**TASK DETAILS:** Lines holding the string "Match": copy each one from the listing below.
#### MATERIAL FOR THIS TASK
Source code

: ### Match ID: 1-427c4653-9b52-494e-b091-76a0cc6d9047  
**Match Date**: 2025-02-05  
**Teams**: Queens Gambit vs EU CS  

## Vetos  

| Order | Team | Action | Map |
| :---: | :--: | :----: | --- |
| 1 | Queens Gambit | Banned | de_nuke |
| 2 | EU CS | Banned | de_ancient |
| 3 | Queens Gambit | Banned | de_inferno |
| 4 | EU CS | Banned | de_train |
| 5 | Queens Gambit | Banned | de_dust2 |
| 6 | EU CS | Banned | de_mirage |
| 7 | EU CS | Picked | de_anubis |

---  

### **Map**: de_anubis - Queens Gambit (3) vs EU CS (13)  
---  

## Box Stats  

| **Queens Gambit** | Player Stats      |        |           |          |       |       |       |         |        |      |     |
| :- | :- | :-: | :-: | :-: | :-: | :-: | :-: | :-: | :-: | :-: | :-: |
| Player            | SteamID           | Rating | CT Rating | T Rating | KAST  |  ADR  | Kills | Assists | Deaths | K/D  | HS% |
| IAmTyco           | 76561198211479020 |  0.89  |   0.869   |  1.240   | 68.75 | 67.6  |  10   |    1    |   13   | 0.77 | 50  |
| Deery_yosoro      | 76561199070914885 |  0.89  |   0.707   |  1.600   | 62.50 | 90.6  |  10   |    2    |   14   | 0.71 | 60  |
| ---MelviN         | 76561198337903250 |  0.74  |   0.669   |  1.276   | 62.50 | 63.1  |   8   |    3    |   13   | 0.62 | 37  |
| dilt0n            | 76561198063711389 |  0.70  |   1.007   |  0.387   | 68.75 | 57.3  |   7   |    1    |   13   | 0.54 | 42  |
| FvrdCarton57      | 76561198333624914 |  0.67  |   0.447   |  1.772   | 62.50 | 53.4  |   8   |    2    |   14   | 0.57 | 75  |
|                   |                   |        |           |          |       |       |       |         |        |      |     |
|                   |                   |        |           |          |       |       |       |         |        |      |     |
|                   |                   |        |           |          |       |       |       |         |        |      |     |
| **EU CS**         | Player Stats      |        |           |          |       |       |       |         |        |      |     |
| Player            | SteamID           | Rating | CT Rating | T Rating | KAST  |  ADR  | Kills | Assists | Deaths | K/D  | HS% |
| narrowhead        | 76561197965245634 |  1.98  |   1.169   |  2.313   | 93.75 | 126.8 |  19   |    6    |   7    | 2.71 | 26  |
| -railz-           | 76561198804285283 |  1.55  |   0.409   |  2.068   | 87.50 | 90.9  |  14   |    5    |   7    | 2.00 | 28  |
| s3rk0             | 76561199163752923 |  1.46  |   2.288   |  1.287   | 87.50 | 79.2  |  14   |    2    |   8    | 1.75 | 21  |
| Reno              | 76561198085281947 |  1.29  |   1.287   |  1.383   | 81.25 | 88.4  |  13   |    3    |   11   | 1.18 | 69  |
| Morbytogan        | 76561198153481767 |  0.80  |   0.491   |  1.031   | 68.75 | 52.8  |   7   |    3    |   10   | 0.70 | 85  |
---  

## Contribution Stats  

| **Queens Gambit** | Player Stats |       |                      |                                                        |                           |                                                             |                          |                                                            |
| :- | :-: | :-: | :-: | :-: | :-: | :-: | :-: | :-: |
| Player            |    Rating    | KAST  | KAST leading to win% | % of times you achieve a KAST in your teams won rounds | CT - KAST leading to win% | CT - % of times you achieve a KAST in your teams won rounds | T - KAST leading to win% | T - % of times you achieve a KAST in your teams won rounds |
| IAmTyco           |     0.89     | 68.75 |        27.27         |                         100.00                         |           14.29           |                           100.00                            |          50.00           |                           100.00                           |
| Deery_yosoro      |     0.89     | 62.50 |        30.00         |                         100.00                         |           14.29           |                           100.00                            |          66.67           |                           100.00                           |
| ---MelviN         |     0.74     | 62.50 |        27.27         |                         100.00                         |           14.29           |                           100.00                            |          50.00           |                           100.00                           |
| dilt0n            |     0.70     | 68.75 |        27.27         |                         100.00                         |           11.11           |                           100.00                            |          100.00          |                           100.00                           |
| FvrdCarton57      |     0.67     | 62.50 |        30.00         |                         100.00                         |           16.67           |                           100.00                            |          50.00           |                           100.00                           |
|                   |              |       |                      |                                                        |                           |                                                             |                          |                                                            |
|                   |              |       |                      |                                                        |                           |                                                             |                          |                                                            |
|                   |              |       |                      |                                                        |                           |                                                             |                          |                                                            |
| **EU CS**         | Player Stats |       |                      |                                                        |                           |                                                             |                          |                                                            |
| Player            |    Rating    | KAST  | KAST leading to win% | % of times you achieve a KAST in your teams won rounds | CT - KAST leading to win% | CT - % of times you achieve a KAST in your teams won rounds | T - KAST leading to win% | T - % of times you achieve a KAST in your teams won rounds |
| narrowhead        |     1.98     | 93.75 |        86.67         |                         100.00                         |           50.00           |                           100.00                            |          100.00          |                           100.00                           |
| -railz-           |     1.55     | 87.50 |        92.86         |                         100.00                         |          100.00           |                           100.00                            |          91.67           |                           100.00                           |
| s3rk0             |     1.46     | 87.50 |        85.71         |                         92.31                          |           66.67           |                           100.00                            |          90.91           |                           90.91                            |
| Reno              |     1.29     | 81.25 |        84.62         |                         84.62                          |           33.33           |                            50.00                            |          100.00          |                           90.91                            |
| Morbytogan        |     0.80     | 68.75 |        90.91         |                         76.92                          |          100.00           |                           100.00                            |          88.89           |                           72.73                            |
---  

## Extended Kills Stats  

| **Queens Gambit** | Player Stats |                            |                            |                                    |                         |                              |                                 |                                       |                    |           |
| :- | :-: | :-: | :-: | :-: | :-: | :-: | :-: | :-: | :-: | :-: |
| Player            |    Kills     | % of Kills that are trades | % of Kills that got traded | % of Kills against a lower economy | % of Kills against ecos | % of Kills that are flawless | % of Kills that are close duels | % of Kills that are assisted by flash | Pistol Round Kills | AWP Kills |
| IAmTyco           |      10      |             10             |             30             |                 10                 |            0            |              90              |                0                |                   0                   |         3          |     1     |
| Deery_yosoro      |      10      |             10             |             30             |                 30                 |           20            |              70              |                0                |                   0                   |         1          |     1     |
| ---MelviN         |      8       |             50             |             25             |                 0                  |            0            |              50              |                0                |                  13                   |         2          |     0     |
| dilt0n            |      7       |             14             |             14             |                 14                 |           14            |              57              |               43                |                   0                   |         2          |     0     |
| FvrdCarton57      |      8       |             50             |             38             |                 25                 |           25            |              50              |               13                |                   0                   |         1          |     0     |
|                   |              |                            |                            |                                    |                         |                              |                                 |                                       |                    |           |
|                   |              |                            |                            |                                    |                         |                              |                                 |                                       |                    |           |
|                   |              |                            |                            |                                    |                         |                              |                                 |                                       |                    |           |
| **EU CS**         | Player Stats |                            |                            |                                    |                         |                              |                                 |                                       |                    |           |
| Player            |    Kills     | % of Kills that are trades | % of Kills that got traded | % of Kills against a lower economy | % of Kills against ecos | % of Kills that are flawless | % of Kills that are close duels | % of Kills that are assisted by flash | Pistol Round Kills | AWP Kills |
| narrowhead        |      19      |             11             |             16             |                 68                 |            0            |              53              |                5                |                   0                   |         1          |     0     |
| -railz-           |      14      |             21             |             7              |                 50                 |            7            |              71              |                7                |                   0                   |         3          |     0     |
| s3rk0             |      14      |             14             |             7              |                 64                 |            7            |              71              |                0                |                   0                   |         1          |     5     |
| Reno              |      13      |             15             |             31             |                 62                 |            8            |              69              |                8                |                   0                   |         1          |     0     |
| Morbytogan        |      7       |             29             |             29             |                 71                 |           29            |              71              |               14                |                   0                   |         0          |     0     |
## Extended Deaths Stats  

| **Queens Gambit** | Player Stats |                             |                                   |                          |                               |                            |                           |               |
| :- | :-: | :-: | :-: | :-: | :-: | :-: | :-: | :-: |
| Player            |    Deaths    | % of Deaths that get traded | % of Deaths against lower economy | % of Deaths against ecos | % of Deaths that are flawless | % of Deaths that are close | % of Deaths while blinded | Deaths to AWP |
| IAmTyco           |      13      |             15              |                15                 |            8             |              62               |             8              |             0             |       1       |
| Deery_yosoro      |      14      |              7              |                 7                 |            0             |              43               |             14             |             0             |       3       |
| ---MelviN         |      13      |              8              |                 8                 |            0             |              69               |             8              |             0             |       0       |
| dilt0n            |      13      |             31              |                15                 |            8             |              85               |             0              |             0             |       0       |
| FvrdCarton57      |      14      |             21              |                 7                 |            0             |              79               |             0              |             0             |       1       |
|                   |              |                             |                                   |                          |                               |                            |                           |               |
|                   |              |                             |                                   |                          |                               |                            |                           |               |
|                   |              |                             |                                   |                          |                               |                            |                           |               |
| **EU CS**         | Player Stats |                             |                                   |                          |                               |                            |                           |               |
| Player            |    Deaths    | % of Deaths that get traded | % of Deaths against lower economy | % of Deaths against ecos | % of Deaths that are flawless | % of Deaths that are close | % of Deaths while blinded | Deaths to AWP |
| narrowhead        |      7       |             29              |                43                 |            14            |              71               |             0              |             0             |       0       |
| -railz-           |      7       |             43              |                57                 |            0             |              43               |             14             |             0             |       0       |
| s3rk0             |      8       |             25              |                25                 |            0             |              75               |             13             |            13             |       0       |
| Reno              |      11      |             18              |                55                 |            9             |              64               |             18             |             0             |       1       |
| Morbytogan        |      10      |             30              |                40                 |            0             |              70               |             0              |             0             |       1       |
########
**RESULT:**
: ### Match ID: 1-427c4653-9b52-494e-b091-76a0cc6d9047  
**Match Date**: 2025-02-05  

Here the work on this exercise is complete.